**WORK TASK**
Scan the data below for the string "proof". Copy every line where it appears.

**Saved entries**
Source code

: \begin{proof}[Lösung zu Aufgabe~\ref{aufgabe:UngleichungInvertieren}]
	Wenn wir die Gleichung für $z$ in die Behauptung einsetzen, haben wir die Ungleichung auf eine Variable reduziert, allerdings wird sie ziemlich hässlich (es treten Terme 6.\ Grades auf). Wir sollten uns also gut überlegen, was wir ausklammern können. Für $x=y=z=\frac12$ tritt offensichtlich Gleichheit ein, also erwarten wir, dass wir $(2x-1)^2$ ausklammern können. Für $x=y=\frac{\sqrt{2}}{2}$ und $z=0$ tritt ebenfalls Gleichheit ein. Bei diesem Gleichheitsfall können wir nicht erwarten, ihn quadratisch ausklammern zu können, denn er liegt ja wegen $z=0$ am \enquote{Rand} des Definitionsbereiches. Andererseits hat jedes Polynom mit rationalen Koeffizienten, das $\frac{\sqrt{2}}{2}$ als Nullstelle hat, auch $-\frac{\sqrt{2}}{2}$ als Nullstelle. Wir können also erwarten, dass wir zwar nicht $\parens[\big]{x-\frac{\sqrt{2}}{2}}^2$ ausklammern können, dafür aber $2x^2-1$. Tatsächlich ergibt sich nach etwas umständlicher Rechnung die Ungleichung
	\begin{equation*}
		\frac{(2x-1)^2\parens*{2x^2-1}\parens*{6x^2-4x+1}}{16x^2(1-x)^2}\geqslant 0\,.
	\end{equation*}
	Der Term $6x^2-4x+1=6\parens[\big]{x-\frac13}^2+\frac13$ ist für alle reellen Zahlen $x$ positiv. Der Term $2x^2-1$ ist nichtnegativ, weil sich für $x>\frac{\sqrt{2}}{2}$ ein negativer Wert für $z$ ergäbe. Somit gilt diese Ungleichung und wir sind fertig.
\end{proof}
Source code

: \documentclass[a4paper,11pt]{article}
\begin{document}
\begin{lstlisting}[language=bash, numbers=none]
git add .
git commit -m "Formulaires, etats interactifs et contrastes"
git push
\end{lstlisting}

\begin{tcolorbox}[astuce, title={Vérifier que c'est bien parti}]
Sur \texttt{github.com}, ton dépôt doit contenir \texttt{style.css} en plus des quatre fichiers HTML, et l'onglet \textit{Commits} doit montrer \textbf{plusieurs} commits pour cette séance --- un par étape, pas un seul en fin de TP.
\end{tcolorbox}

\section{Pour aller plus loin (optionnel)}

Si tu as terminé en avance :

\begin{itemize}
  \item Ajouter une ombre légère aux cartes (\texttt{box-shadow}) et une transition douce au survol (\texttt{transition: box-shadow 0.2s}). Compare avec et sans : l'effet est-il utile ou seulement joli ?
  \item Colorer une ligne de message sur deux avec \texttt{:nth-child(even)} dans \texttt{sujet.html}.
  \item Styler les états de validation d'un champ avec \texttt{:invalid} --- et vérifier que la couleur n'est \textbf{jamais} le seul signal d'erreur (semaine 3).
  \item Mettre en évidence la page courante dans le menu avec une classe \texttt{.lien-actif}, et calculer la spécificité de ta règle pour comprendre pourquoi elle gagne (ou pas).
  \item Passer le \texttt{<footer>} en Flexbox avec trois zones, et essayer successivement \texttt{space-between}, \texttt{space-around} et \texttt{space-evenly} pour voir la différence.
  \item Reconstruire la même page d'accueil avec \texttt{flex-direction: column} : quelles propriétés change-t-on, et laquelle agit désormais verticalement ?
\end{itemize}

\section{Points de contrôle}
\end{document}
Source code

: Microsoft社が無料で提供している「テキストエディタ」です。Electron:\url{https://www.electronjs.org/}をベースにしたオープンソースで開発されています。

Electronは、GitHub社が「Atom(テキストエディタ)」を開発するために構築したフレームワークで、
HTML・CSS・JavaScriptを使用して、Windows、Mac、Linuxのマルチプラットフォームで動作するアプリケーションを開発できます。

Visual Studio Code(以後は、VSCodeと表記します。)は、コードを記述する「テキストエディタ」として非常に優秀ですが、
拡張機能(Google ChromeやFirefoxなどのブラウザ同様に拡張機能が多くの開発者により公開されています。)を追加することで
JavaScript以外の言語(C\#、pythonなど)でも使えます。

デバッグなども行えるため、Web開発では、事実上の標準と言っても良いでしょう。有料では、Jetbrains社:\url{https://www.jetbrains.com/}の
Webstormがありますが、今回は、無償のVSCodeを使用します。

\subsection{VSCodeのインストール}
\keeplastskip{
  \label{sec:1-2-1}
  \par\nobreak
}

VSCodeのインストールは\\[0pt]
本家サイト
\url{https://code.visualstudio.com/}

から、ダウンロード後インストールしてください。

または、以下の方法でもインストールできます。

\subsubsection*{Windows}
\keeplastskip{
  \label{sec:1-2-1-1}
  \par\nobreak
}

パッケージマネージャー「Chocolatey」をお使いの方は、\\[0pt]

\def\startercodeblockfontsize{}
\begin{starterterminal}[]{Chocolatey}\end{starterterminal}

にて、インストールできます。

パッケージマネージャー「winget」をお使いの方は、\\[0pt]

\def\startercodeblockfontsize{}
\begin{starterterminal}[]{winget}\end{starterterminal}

**RESULT OF THE EXERCISE**
: \begin{proof}[Lösung zu Aufgabe~\ref{aufgabe:UngleichungInvertieren}]
\end{proof}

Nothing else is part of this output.